• Information given
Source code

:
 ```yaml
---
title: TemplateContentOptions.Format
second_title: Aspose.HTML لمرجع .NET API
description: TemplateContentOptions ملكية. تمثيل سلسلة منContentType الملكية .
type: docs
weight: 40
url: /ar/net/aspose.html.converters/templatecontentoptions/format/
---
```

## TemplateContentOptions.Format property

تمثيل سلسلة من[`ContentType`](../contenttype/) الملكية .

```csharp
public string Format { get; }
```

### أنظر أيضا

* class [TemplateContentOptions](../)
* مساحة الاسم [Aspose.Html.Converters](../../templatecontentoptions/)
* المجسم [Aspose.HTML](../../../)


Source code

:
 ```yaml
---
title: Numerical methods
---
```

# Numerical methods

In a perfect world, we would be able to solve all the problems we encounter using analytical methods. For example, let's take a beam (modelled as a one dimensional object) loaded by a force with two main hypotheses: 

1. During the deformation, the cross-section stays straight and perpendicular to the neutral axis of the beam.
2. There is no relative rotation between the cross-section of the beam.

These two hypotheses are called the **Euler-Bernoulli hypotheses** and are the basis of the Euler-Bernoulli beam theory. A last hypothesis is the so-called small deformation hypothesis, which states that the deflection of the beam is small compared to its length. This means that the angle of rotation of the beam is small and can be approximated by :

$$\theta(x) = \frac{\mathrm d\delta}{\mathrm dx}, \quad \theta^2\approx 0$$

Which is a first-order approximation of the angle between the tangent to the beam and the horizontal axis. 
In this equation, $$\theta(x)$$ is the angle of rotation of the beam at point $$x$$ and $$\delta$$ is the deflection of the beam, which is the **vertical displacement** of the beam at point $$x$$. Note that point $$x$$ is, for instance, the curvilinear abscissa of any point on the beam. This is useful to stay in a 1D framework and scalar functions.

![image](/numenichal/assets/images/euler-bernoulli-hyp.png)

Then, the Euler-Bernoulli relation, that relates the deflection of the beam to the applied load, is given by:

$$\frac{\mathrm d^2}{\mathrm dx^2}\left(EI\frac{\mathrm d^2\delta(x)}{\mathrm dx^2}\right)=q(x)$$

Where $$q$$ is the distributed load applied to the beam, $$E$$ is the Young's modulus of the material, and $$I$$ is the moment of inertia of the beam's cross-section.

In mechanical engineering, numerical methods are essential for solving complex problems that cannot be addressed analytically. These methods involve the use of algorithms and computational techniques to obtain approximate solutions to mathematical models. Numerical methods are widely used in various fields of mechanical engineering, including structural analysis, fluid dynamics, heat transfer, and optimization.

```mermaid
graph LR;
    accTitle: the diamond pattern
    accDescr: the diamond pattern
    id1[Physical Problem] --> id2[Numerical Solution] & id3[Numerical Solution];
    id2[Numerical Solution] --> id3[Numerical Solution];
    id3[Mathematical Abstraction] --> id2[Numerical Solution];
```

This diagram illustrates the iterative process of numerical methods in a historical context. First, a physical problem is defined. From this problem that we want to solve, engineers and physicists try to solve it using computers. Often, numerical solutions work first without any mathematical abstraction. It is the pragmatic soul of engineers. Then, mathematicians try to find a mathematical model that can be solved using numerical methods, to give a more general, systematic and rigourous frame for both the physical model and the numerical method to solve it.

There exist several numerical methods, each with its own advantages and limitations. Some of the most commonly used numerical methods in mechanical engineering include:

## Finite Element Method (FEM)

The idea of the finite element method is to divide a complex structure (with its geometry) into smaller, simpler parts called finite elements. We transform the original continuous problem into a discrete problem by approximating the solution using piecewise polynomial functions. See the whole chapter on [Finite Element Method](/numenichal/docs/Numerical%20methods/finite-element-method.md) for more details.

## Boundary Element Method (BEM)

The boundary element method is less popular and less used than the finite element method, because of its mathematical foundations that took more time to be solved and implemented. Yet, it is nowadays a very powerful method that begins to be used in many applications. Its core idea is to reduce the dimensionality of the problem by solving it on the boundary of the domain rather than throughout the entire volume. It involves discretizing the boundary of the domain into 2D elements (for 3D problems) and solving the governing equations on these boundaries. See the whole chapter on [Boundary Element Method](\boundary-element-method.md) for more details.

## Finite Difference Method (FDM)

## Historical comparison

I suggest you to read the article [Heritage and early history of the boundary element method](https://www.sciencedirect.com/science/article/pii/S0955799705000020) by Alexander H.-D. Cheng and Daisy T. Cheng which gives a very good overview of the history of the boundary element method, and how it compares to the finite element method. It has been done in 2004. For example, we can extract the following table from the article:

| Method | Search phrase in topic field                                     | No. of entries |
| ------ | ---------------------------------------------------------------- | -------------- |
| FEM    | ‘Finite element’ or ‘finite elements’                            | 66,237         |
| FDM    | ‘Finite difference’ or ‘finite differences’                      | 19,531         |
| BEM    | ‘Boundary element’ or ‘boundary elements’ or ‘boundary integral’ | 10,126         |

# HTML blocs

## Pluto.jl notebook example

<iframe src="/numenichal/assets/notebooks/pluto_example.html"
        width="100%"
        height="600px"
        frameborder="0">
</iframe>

• Assignment
Reproduce each entry from the records above, character for character.

• Answer for the task
Source code

:
 ```yaml
---
title: TemplateContentOptions.Format
second_title: Aspose.HTML لمرجع .NET API
description: TemplateContentOptions ملكية. تمثيل سلسلة منContentType الملكية .
type: docs
weight: 40
url: /ar/net/aspose.html.converters/templatecontentoptions/format/
---
```

## TemplateContentOptions.Format property

تمثيل سلسلة من[`ContentType`](../contenttype/) الملكية .

```csharp
public string Format { get; }
```

### أنظر أيضا

* class [TemplateContentOptions](../)
* مساحة الاسم [Aspose.Html.Converters](../../templatecontentoptions/)
* المجسم [Aspose.HTML](../../../)


Source code

:
 ```yaml
---
title: Numerical methods
---
```

# Numerical methods

In a perfect world, we would be able to solve all the problems we encounter using analytical methods. For example, let's take a beam (modelled as a one dimensional object) loaded by a force with two main hypotheses: 

1. During the deformation, the cross-section stays straight and perpendicular to the neutral axis of the beam.
2. There is no relative rotation between the cross-section of the beam.

These two hypotheses are called the **Euler-Bernoulli hypotheses** and are the basis of the Euler-Bernoulli beam theory. A last hypothesis is the so-called small deformation hypothesis, which states that the deflection of the beam is small compared to its length. This means that the angle of rotation of the beam is small and can be approximated by :

$$\theta(x) = \frac{\mathrm d\delta}{\mathrm dx}, \quad \theta^2\approx 0$$

Which is a first-order approximation of the angle between the tangent to the beam and the horizontal axis. 
In this equation, $$\theta(x)$$ is the angle of rotation of the beam at point $$x$$ and $$\delta$$ is the deflection of the beam, which is the **vertical displacement** of the beam at point $$x$$. Note that point $$x$$ is, for instance, the curvilinear abscissa of any point on the beam. This is useful to stay in a 1D framework and scalar functions.

![image](/numenichal/assets/images/euler-bernoulli-hyp.png)

Then, the Euler-Bernoulli relation, that relates the deflection of the beam to the applied load, is given by:

$$\frac{\mathrm d^2}{\mathrm dx^2}\left(EI\frac{\mathrm d^2\delta(x)}{\mathrm dx^2}\right)=q(x)$$

Where $$q$$ is the distributed load applied to the beam, $$E$$ is the Young's modulus of the material, and $$I$$ is the moment of inertia of the beam's cross-section.

In mechanical engineering, numerical methods are essential for solving complex problems that cannot be addressed analytically. These methods involve the use of algorithms and computational techniques to obtain approximate solutions to mathematical models. Numerical methods are widely used in various fields of mechanical engineering, including structural analysis, fluid dynamics, heat transfer, and optimization.

```mermaid
graph LR;
    accTitle: the diamond pattern
    accDescr: the diamond pattern
    id1[Physical Problem] --> id2[Numerical Solution] & id3[Numerical Solution];
    id2[Numerical Solution] --> id3[Numerical Solution];
    id3[Mathematical Abstraction] --> id2[Numerical Solution];
```

This diagram illustrates the iterative process of numerical methods in a historical context. First, a physical problem is defined. From this problem that we want to solve, engineers and physicists try to solve it using computers. Often, numerical solutions work first without any mathematical abstraction. It is the pragmatic soul of engineers. Then, mathematicians try to find a mathematical model that can be solved using numerical methods, to give a more general, systematic and rigourous frame for both the physical model and the numerical method to solve it.

There exist several numerical methods, each with its own advantages and limitations. Some of the most commonly used numerical methods in mechanical engineering include:

## Finite Element Method (FEM)

The idea of the finite element method is to divide a complex structure (with its geometry) into smaller, simpler parts called finite elements. We transform the original continuous problem into a discrete problem by approximating the solution using piecewise polynomial functions. See the whole chapter on [Finite Element Method](/numenichal/docs/Numerical%20methods/finite-element-method.md) for more details.

## Boundary Element Method (BEM)

The boundary element method is less popular and less used than the finite element method, because of its mathematical foundations that took more time to be solved and implemented. Yet, it is nowadays a very powerful method that begins to be used in many applications. Its core idea is to reduce the dimensionality of the problem by solving it on the boundary of the domain rather than throughout the entire volume. It involves discretizing the boundary of the domain into 2D elements (for 3D problems) and solving the governing equations on these boundaries. See the whole chapter on [Boundary Element Method](\boundary-element-method.md) for more details.

## Finite Difference Method (FDM)

## Historical comparison

I suggest you to read the article [Heritage and early history of the boundary element method](https://www.sciencedirect.com/science/article/pii/S0955799705000020) by Alexander H.-D. Cheng and Daisy T. Cheng which gives a very good overview of the history of the boundary element method, and how it compares to the finite element method. It has been done in 2004. For example, we can extract the following table from the article:

| Method | Search phrase in topic field                                     | No. of entries |
| ------ | ---------------------------------------------------------------- | -------------- |
| FEM    | ‘Finite element’ or ‘finite elements’                            | 66,237         |
| FDM    | ‘Finite difference’ or ‘finite differences’                      | 19,531         |
| BEM    | ‘Boundary element’ or ‘boundary elements’ or ‘boundary integral’ | 10,126         |

# HTML blocs

## Pluto.jl notebook example

<iframe src="/numenichal/assets/notebooks/pluto_example.html"
        width="100%"
        height="600px"
        frameborder="0">
</iframe>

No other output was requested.